Brooks was born in Philadelphia in the Province of Pennsylvania and attended the public schools there. In 1776, he entered the Continental Army as a lieutenant. He was captured at Fort Washington on November 16, 1776. He was a prisoner-of-war for over three years, finally being exchanged in January 1780. As a parolee, he was not allowed in combat again, so he was appointed assistant clothier general.

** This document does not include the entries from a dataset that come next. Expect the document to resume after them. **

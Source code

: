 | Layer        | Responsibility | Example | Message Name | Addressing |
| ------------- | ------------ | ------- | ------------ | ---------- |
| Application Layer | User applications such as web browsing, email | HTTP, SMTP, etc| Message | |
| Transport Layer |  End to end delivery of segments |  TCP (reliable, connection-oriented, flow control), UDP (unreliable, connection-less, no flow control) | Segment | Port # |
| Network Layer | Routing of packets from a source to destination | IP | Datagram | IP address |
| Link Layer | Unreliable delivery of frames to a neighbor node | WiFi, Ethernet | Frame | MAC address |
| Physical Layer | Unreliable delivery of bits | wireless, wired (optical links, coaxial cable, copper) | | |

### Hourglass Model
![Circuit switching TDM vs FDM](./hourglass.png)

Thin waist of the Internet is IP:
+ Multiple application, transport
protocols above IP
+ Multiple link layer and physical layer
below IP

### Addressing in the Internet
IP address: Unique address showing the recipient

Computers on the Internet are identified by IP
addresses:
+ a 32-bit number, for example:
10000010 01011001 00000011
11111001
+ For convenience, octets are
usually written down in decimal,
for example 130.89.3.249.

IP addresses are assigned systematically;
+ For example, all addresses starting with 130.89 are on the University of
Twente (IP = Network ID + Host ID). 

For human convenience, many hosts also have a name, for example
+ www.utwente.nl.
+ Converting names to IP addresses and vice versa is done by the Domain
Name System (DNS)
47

During the 1780s, Brooks studied law, was admitted to the bar, and began practicing law. He was an original member of the Society of the Cincinnati upon its founding in 1783. He moved to New York County, New York (modern-day Manhattan) and was a member of the New York state assembly from 1787 to 1788. Brooks then moved to Dutchess County, New York and again was a member of the New York state assembly from 1794 to 1796. In 1795, Brooks was also made a judge of Dutchess County, a job he would keep until 1807 in spite of the fact that, at various times, he would be concurrently a state or federal legislator or a federal officer.

In 1796, Brooks was elected to the House of Representatives, serving from March 4, 1797, to March 4, 1799. He ran failed campaigns for reelection in 1798 and 1800.

In the 19th century, Brooks was appointed as a commissioner to negotiate a treaty with the Seneca people. In 1807, Brooks finally left his job as judge of Dutchess County to become clerk of Dutchess County, a job he held from June 5, 1807, to January 25, 1809, from February 9, 1810, to February 11, 1811, and again from February 23, 1813, to February 13, 1815. Brooks was also served on the New York state assembly again in 1810.

Brooks was later appointed an officer in the United States Custom Service. He died in Poughkeepsie, New York on August 30, 1838.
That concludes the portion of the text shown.